Try it: Only the lines from the one containing "# Execution" through the end of the data belong in the answer; reproduce them exactly.

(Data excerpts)
+ + + + +

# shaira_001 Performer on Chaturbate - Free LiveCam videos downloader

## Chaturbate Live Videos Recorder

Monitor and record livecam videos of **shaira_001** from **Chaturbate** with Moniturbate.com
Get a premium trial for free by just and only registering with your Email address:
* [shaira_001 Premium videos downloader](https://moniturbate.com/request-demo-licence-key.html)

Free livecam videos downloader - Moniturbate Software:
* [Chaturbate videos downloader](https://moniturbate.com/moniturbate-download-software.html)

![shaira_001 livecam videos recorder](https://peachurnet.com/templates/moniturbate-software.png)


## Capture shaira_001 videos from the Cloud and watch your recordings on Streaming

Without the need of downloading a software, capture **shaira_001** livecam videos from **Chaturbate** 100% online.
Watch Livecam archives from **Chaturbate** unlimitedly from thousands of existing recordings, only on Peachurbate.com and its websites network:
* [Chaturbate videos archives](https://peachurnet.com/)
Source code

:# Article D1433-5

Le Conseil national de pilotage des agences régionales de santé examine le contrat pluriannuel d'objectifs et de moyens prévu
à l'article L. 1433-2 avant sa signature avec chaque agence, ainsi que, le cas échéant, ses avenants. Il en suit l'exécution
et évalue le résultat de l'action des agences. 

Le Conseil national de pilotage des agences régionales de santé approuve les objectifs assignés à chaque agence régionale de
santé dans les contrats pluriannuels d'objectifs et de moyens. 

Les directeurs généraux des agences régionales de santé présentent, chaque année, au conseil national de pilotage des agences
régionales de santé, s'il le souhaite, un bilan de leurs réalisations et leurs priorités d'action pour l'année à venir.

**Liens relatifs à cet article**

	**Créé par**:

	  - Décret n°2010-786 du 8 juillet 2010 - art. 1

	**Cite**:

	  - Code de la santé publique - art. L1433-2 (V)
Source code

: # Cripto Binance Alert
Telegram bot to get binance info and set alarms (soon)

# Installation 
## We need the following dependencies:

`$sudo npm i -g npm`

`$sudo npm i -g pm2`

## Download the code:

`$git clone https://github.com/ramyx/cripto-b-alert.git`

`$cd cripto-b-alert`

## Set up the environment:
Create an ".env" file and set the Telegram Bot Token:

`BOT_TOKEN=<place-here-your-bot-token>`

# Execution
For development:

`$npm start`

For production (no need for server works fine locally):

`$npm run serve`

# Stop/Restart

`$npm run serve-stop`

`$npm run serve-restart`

+ + + + +

Output below:
# Execution
For development:

`$npm start`

For production (no need for server works fine locally):

`$npm run serve`

# Stop/Restart

`$npm run serve-stop`

`$npm run serve-restart`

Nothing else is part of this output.